▸ Items listed in a dataset:
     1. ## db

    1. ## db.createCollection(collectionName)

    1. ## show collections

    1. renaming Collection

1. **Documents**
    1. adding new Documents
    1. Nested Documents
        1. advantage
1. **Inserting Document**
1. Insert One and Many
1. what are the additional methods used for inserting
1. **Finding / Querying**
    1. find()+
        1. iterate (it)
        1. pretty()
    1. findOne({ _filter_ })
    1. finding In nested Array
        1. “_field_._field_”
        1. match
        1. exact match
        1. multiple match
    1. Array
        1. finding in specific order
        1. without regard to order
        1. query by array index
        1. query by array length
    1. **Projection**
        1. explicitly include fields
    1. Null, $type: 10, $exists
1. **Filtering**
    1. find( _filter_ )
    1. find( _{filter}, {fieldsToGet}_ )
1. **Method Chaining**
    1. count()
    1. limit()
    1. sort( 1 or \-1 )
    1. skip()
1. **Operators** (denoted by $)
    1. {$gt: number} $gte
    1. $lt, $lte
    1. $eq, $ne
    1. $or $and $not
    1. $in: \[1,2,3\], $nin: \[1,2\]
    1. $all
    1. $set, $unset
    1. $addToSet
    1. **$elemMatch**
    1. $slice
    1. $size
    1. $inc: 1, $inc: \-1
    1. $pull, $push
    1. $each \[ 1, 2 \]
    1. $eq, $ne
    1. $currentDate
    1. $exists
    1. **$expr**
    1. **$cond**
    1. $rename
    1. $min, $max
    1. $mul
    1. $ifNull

▸ Instructions to follow: Line by line, transcribe all of the records exactly.

▸ Answer space:
     1. ## db

    1. ## db.createCollection(collectionName)

    1. ## show collections

    1. renaming Collection

1. **Documents**
    1. adding new Documents
    1. Nested Documents
        1. advantage
1. **Inserting Document**
1. Insert One and Many
1. what are the additional methods used for inserting
1. **Finding / Querying**
    1. find()+
        1. iterate (it)
        1. pretty()
    1. findOne({ _filter_ })
    1. finding In nested Array
        1. “_field_._field_”
        1. match
        1. exact match
        1. multiple match
    1. Array
        1. finding in specific order
        1. without regard to order
        1. query by array index
        1. query by array length
    1. **Projection**
        1. explicitly include fields
    1. Null, $type: 10, $exists
1. **Filtering**
    1. find( _filter_ )
    1. find( _{filter}, {fieldsToGet}_ )
1. **Method Chaining**
    1. count()
    1. limit()
    1. sort( 1 or \-1 )
    1. skip()
1. **Operators** (denoted by $)
    1. {$gt: number} $gte
    1. $lt, $lte
    1. $eq, $ne
    1. $or $and $not
    1. $in: \[1,2,3\], $nin: \[1,2\]
    1. $all
    1. $set, $unset
    1. $addToSet
    1. **$elemMatch**
    1. $slice
    1. $size
    1. $inc: 1, $inc: \-1
    1. $pull, $push
    1. $each \[ 1, 2 \]
    1. $eq, $ne
    1. $currentDate
    1. $exists
    1. **$expr**
    1. **$cond**
    1. $rename
    1. $min, $max
    1. $mul
    1. $ifNull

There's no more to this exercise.